The artist, a Civil War veteran and 19th century dentist, carved the peculiar little figurines out of wood. He placed the musicians with their instruments in the back row, and up front, connected to metal wires, stand the dancing couples. Other macabre figures, such as a thin man playing bones and a woman spanking a baby, populate the dioramic scene.
When a crank is turned, a series of pulleys cause the pieces to move and dance in an awkward, dreamlike manner.
“There’s something bizarre and very unsettling about it,” Ned Crouch (’72), former director of the Customs House Museum and Cultural Center, said. He leaned close to the strange, elaborate piece of folk art situated in the front den of their house. His wife Jacqueline, an artist and former high school art teacher, stood next to him, smiling slightly at the piece.
“There’s a mystery about it,” she said. “There are so many different stories, and each person who views it takes from their own history and makes their own story.”
The piece, known as “The Circus,” was created sometime around the year 1900, and to look at it is like peaking into a past world of strange, anachronistic rituals and beliefs.
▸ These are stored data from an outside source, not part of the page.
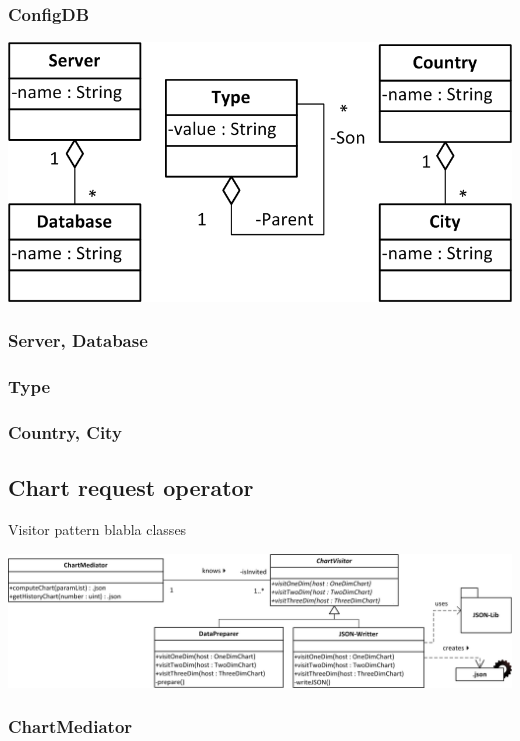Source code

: \subsubsection*{ConfigDB}

\begin{center}
\includegraphics{Pictures/Parts/Strings.png}
\end{center}  
\subsubsection*{Server, Database}
\subsubsection*{Type}
\subsubsection*{Country, City}


\subsection{Chart request operator}
Visitor pattern blabla   
classes
\begin{center}
\includegraphics[width=1\linewidth]{Pictures/Parts/MediVisi.png}
\end{center}  
\subsubsection*{ChartMediator}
This extraordinary work is the signature piece in a collection of 42 folk art carvings, paintings and drawings that the Crouches recently donated to Austin Peay State University.
“‘The Circus’ was one of the hardest pieces for us to give up, but everything we are giving to the University, we have dearly loved,” Crouch said. “It was just a great opportunity and time to give a collection to the University.”
The Crouch gift will join an already impressive folk art collection at APSU. For years, the University has been the home of several statues by the noted self-taught Tennessee artist E.T. Wickham and paintings by William Shackelford. In 2010, the collection received a major boost when Dr. Joe Trahern donated three sculptures -
“The Critter,” “The Eagle” and “The Lady with Two Pocketbooks” – by William Edmondson, the first African-American to have a solo show of his work at the Museum of Modern Art in New York City in 1937.
“It all came through this great gift of Joe Trahern,” Crouch said. “Joe could have done anything with those sculptures. He could have gone to New York with them. But he chose Austin Peay. So the ground and advance work was already laid for the University. They don’t have a lot of material folk collections, but what they have is the best, so we decided to start filling in.”
The couple began amassing their impressive folk art collection in the early 1970s, when Ned was a young sculpture student at the prestigious Cranbrook Academy of Art in Michigan. They didn’t have much money, with Ned in school and Jacqueline working at a local hardware story, but they realized if they ate a little less and bought cheap wine, they could occasionally buy a painting or a sculpture by some talented, untrained artists.
The habit quickly turned into a passion, and the Crouches became close friends with major collectors and the artists they supported.
“Our collection is very personal,” Jacqueline said. “In most of the cases we met the artists, got to know them, got to see their homes and workplaces. There became a connection. It wasn’t just walking into a gallery and saying that one. It was personal.”
The Crouches hope their gift catches the attention of their fellow folk art collectors around the country. If the pieces are received and displayed well by APSU, they see the University getting more gifts and developing into a major institution for the study of southern culture.
“We have big plans for the collection,” Christopher Burawa, director of the APSU Center of Excellence for the Creative Arts, said. “We want to make it part of a unique educational program that will engage our students and the community.”